Dans son arrêt du 29 janvier 2026, la Cour leur donne raison sur le fond. Elle considère que le timing, le contenu et l'effet escompté de la révision constituent un changement inconstitutionnel de gouvernement. L'objectif premier, selon les juges, était de contourner les limites imposées au mandat présidentiel par la Constitution précédente. La Cour ordonne au Togo de prendre les mesures nécessaires pour garantir que toute réforme future soit conforme à ses obligations internationales. Elle rejette en revanche l'argument d'une privation du droit de vote, puisque des élections législatives ont eu lieu.

Une décision historique mais à la portée incertaine

Pour l'opposition, cet arrêt est une victoire juridique sans précédent. « L'histoire des peuples opprimés est jalonnée de repères lumineux », écrit Ben Djagba dans une tribune, appelant à l'unité et à la mobilisation citoyenne. Lors de la conférence de presse du 25 juin, six associations et partis politiques ont salué la décision et demandé à la CEDEAO de passer aux sanctions. Pourtant, l'arrêt lui-même n'impose pas de mesure coercitive ; il se limite à une injonction de mise en conformité. Le vrai test sera donc politique : la CEDEAO, déjà fragilisée par les coups d'État dans la région, aura-t-elle la volonté d'exiger le retour à l'ordre constitutionnel antérieur ?

Un test pour la CEDEAO

Cette affaire intervient dans un contexte ouest-africain marqué par une multiplication des dérives autoritaires. Si les coups d'État militaires au Sahel ont monopolisé l'attention, les révisions constitutionnelles 'sur mesure' constituent une menace plus insidieuse pour la démocratie. Le cas togolais est exemplaire : le passage à un régime parlementaire sans président élu permet de maintenir le même homme au pouvoir sans violer formellement la lettre d'une limitation de mandat – mais en en violant l'esprit. En qualifiant cette manœuvre de « changement inconstitutionnel de gouvernement », la Cour de justice de la CEDEAO envoie un signal fort : les transitions constitutionnelles ne sauraient être un simple habillage juridique pour perpétuer un règne.

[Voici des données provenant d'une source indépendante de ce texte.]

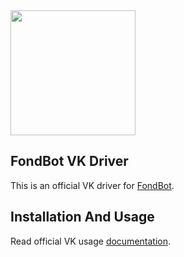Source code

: <img src="https://fondbot.io/images/logo.png" width="200px">

## FondBot VK Driver
This is an official VK driver for [FondBot](https://github.com/fondbot/fondbot).

## Installation And Usage

Read official VK usage [documentation](https://fondbot.io/docs/en/master/drivers/vk).
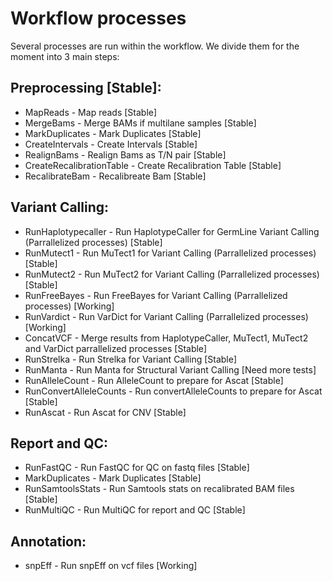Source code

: # Workflow processes
Several processes are run within the workflow. We divide them for the moment into 3 main steps:

## Preprocessing [Stable]:
 - MapReads - Map reads [Stable]
 - MergeBams - Merge BAMs if multilane samples [Stable]
 - MarkDuplicates - Mark Duplicates [Stable]
 - CreateIntervals - Create Intervals [Stable]
 - RealignBams - Realign Bams as T/N pair [Stable]
 - CreateRecalibrationTable - Create Recalibration Table [Stable]
 - RecalibrateBam - Recalibreate Bam [Stable]

## Variant Calling:
 - RunHaplotypecaller - Run HaplotypeCaller for GermLine Variant Calling (Parrallelized processes) [Stable]
 - RunMutect1 - Run MuTect1 for Variant Calling (Parrallelized processes) [Stable]
 - RunMutect2 - Run MuTect2 for Variant Calling (Parrallelized processes) [Stable]
 - RunFreeBayes - Run FreeBayes for Variant Calling (Parrallelized processes) [Working]
 - RunVardict - Run VarDict for Variant Calling (Parrallelized processes) [Working]
 - ConcatVCF - Merge results from HaplotypeCaller, MuTect1, MuTect2 and VarDict parrallelized processes [Stable]
 - RunStrelka - Run Strelka for Variant Calling [Stable]
 - RunManta - Run Manta for Structural Variant Calling [Need more tests]
 - RunAlleleCount - Run AlleleCount to prepare for Ascat [Stable]
 - RunConvertAlleleCounts - Run convertAlleleCounts to prepare for Ascat [Stable]
 - RunAscat - Run Ascat for CNV [Stable]

## Report and QC:
 - RunFastQC - Run FastQC for QC on fastq files [Stable]
 - MarkDuplicates - Mark Duplicates [Stable]
 - RunSamtoolsStats - Run Samtools stats on recalibrated BAM files [Stable]
 - RunMultiQC - Run MultiQC for report and QC [Stable]

 ## Annotation:
  - snpEff - Run snpEff on vcf files [Working]
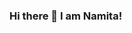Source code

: ### Hi there 👋 I am Namita!

<!--
**namitarana1/namitarana1** is a ✨ _special_ ✨ repository because its `README.md` (this file) appears on your GitHub profile.


- 🔭 I’m currently working on learning Deep Learning.
- 👯 I’m looking to collaborate on ...
- 🤔 I’m looking for help with ...
- 💬 Ask me about ...
- 📫 How to reach me: ...
- 😄 Pronouns: ...
- ⚡ Fun fact: ...
-->
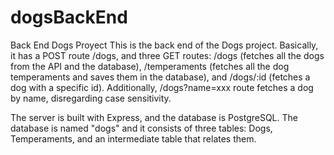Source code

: # dogsBackEnd
Back End Dogs Proyect
This is the back end of the Dogs project. Basically, it has a POST route /dogs, and three GET routes: /dogs (fetches all the dogs from the API and the database), 
/temperaments (fetches all the dog temperaments and saves them in the database), and /dogs/:id (fetches a dog with a specific id). Additionally, /dogs?name=xxx
route fetches a dog by name, disregarding case sensitivity.

The server is built with Express, and the database is PostgreSQL. The database is named "dogs" and it consists of three tables: Dogs, Temperaments, and an 
intermediate table that relates them.
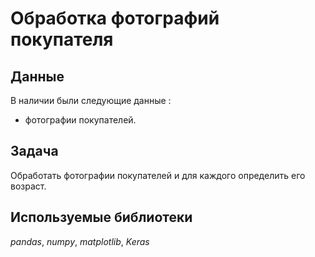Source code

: # Обработка фотографий покупателя


## Данные

В наличии были следующие данные :
- фотографии покупателей.

## Задача
  
Обработать фотографии покупателей и для каждого определить его возраст.


## Используемые библиотеки
*pandas*, *numpy*, *matplotlib*, *Keras*
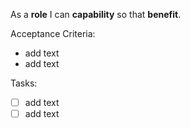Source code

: As a **role** I can **capability** so that **benefit**.

Acceptance Criteria:
- add text
- add text

Tasks:
- [ ] add text
- [ ] add text
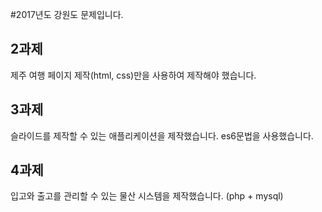 #2017년도 강원도 문제입니다.

## 2과제
제주 여행 페이지 제작(html, css)만을 사용하여 제작해야 했습니다.

## 3과제
슬라이드를 제작할 수 있는 애플리케이션을 제작했습니다. es6문법을 사용했습니다.

## 4과제
입고와 출고를 관리할 수 있는 물산 시스템을 제작했습니다. (php + mysql)
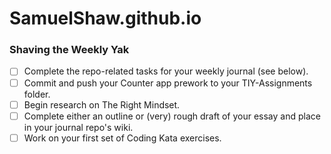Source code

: # SamuelShaw.github.io

### Shaving the Weekly Yak
* [ ] Complete the repo-related tasks for your weekly journal (see below).
* [ ] Commit and push your Counter app prework to your TIY-Assignments folder.
* [ ] Begin research on The Right Mindset.
* [ ] Complete either an outline or (very) rough draft of your essay and place in your journal repo's wiki.
* [ ] Work on your first set of Coding Kata exercises.
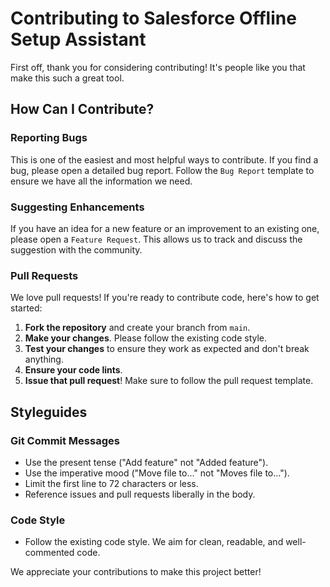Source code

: # Contributing to Salesforce Offline Setup Assistant

First off, thank you for considering contributing! It's people like you that make this such a great tool.

## How Can I Contribute?

### Reporting Bugs
This is one of the easiest and most helpful ways to contribute. If you find a bug, please open a detailed bug report. Follow the `Bug Report` template to ensure we have all the information we need.

### Suggesting Enhancements
If you have an idea for a new feature or an improvement to an existing one, please open a `Feature Request`. This allows us to track and discuss the suggestion with the community.

### Pull Requests
We love pull requests! If you're ready to contribute code, here's how to get started:

1.  **Fork the repository** and create your branch from `main`.
2.  **Make your changes**. Please follow the existing code style.
3.  **Test your changes** to ensure they work as expected and don't break anything.
4.  **Ensure your code lints**.
5.  **Issue that pull request**! Make sure to follow the pull request template.

## Styleguides

### Git Commit Messages
- Use the present tense ("Add feature" not "Added feature").
- Use the imperative mood ("Move file to..." not "Moves file to...").
- Limit the first line to 72 characters or less.
- Reference issues and pull requests liberally in the body.

### Code Style
- Follow the existing code style. We aim for clean, readable, and well-commented code.

We appreciate your contributions to make this project better! 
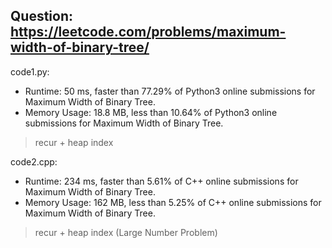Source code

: ## Question: https://leetcode.com/problems/maximum-width-of-binary-tree/

code1.py:
* Runtime: 50 ms, faster than 77.29% of Python3 online submissions for Maximum Width of Binary Tree.
* Memory Usage: 18.8 MB, less than 10.64% of Python3 online submissions for Maximum Width of Binary Tree.
> recur + heap index

code2.cpp:
* Runtime: 234 ms, faster than 5.61% of C++ online submissions for Maximum Width of Binary Tree.
* Memory Usage: 162 MB, less than 5.25% of C++ online submissions for Maximum Width of Binary Tree.
> recur + heap index (Large Number Problem)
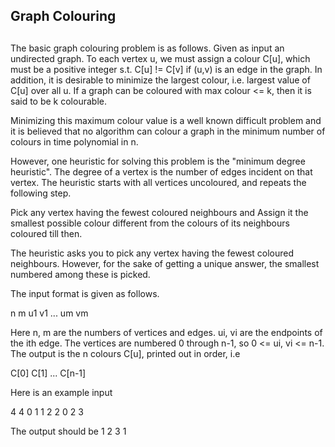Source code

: ## Graph Colouring<h2>

The basic graph colouring problem is as follows. Given as input an undirected graph.  To each vertex u, we must assign a colour C[u], which must be a positive integer s.t. C[u] != C[v] if (u,v) is an edge in the graph.  In addition, it is desirable to minimize the largest colour, i.e. largest value of C[u] over all u.  If a graph can be coloured with max colour <= k, then it is said to be k colourable.

Minimizing this maximum colour value is a well known difficult problem and it is believed that no algorithm can
colour a graph in the minimum number of colours in time polynomial in n.

However, one heuristic for solving this problem is the "minimum degree heuristic". The degree of a vertex is the number of edges incident on that vertex.  The heuristic starts with all vertices uncoloured, and repeats the following step.

Pick any vertex having the fewest coloured neighbours and Assign it the smallest possible colour different from the colours of its neighbours coloured till then.

The heuristic asks you to pick any vertex having the fewest coloured
neighbours.  However, for the sake of getting a unique answer, the smallest numbered among these is picked.

The input format is given as follows.

n m
u1 v1
...
um vm

Here n, m are the numbers of vertices and edges.  ui, vi are the
endpoints of the ith edge.  The vertices are numbered 0 through n-1,
so 0 <= ui, vi <= n-1.  The output is the n colours C[u], printed
out in order, i.e

C[0] C[1] ... C[n-1]

Here is an example input

4 4
0 1
1 2
2 0
2 3

The output should be
1 2 3 1
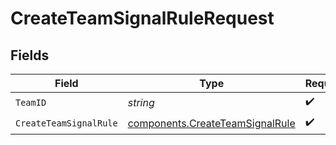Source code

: # CreateTeamSignalRuleRequest


## Fields

| Field                                                                              | Type                                                                               | Required                                                                           | Description                                                                        |
| ---------------------------------------------------------------------------------- | ---------------------------------------------------------------------------------- | ---------------------------------------------------------------------------------- | ---------------------------------------------------------------------------------- |
| `TeamID`                                                                           | *string*                                                                           | :heavy_check_mark:                                                                 | N/A                                                                                |
| `CreateTeamSignalRule`                                                             | [components.CreateTeamSignalRule](../../models/components/createteamsignalrule.md) | :heavy_check_mark:                                                                 | N/A                                                                                |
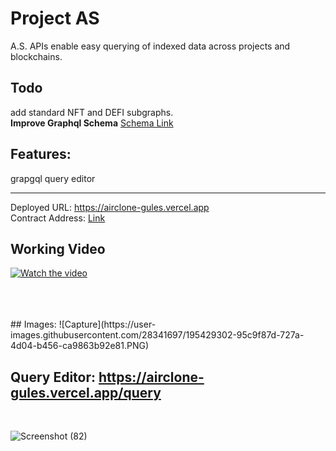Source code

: # Project AS
A.S. APIs enable easy querying of indexed data across projects and blockchains.

## Todo
add standard NFT and DEFI subgraphs.<br/>
<b>Improve Graphql Schema</b>    <a href="https://github.com/pradeepvarma22/A_API/blob/master/subgraphs/schemas/NFT_MARKET_PLACE.graphql" target="_blank">Schema Link</a> <br/>

## Features:
grapgql query editor
<hr/>

Deployed URL: <a href="https://airclone-gules.vercel.app">https://airclone-gules.vercel.app</a>  
Contract Address: <a href="https://mumbai.polygonscan.com/address/0x3126998321b2a77691ceb85d8e4440ae5dad24d9#code" target="_blank">Link</a>

## Working Video

[![Watch the video](https://user-images.githubusercontent.com/28341697/195563230-056174f1-4ca5-4dcf-b856-be913eb25d1e.png)](./assets/AS.mp4)


<br/>
<br/>
<br/>
## Images:
![Capture](https://user-images.githubusercontent.com/28341697/195429302-95c9f87d-727a-4d04-b456-ca9863b92e81.PNG)


## Query Editor:    https://airclone-gules.vercel.app/query
<br/>

![Screenshot (82)](https://user-images.githubusercontent.com/28341697/195563230-056174f1-4ca5-4dcf-b856-be913eb25d1e.png)
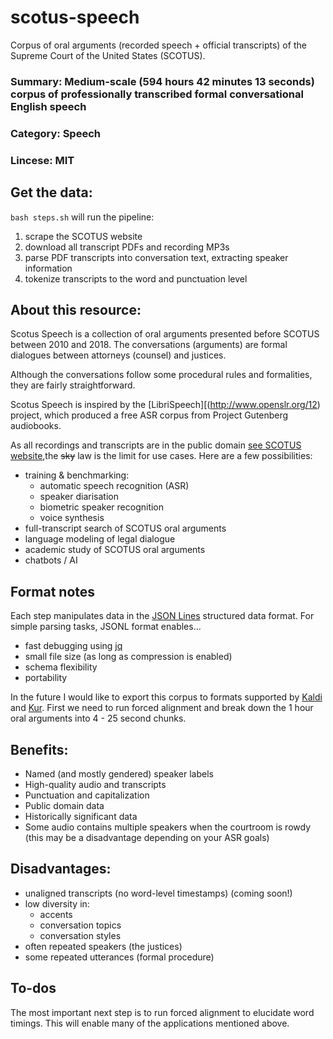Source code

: # scotus-speech
Corpus of oral arguments (recorded speech + official transcripts) of the Supreme Court of the United States (SCOTUS).

<!-- ### Identifier: SCOTUS -->
### Summary: Medium-scale (594 hours 42 minutes 13 seconds) corpus of professionally transcribed formal conversational English speech
### Category: Speech
### Lincese: MIT
<!-- ### Download mirrors: TBD -->

## Get the data:
`bash steps.sh` will run the pipeline:

1. scrape the SCOTUS website
2. download all transcript PDFs and recording MP3s
3. parse PDF transcripts into conversation text, extracting speaker information
4. tokenize transcripts to the word and punctuation level


## About this resource:
Scotus Speech is a collection of oral arguments presented before SCOTUS between 2010 and 2018. The conversations (arguments) are formal dialogues between attorneys (counsel) and justices.

Although the conversations follow some procedural rules and formalities, they are fairly straightforward.

Scotus Speech is inspired by the [LibriSpeech][(http://www.openslr.org/12) project, which produced a free ASR corpus from Project Gutenberg audiobooks.

As all recordings and transcripts are in the public domain [see SCOTUS website](https://www.supremecourt.gov/oral_arguments/availabilityoforalargumenttranscripts.aspx),the <strike>sky</strike> law is the limit for use cases. Here are a few possibilities:

- training & benchmarking:
    - automatic speech recognition (ASR)
    - speaker diarisation 
    - biometric speaker recognition
    - voice synthesis
- full-transcript search of SCOTUS oral arguments
- language modeling of legal dialogue
- academic study of SCOTUS oral arguments
- chatbots / AI


## Format notes
Each step manipulates data in the [JSON Lines](http://jsonlines.org/) structured data format.
For simple parsing tasks, JSONL format enables...

- fast debugging using [jq](https://stedolan.github.io/jq/)
- small file size (as long as compression is enabled)
- schema flexibility
- portability

In the future I would like to export this corpus to formats supported by [Kaldi](http://kaldi-asr.org/doc/data_prep.html) and [Kur](https://kur.deepgram.com/in_depth_examples.html#deepgram10-speech-recognition). First we need to run forced alignment and break down the 1 hour oral arguments into 4 - 25 second chunks.

## Benefits:
- Named (and mostly gendered) speaker labels
- High-quality audio and transcripts
- Punctuation and capitalization
- Public domain data
- Historically significant data
- Some audio contains multiple speakers when the courtroom is rowdy (this may be a disadvantage depending on your ASR goals)

## Disadvantages:
- unaligned transcripts (no word-level timestamps) (coming soon!)
- low diversity in:
    - accents
    - conversation topics
    - conversation styles
- often repeated speakers (the justices)
- some repeated utterances (formal procedure)


## To-dos
The most important next step is to run forced alignment to elucidate word timings. This will enable many of the applications mentioned above.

Le silence de Lomé depuis janvier laisse présager des résistances. Le pouvoir n'a pas réagi publiquement à l'arrêt, et aucune mesure de rétablissement de l'ancienne Constitution n'a été engagée. L'opposition, de son côté, entend maintenir la pression en vue des échéances électorales à venir. Si la CEDEAO ne parvient pas à faire respecter sa propre jurisprudence, c'est toute la crédibilité de son mécanisme judiciaire qui sera en jeu.

L'arrêt de janvier 2026 marque une avancée juridique notable, mais son effectivité dépendra de la capacité des institutions régionales à contraindre un État membre à revenir sur une révision constitutionnelle. Au-delà du cas togolais, c'est la question de la justiciabilité des normes démocratiques en Afrique de l'Ouest qui est posée. Les mois à venir diront si cet arrêt reste une simple balise ou devient un véritable levier de changement.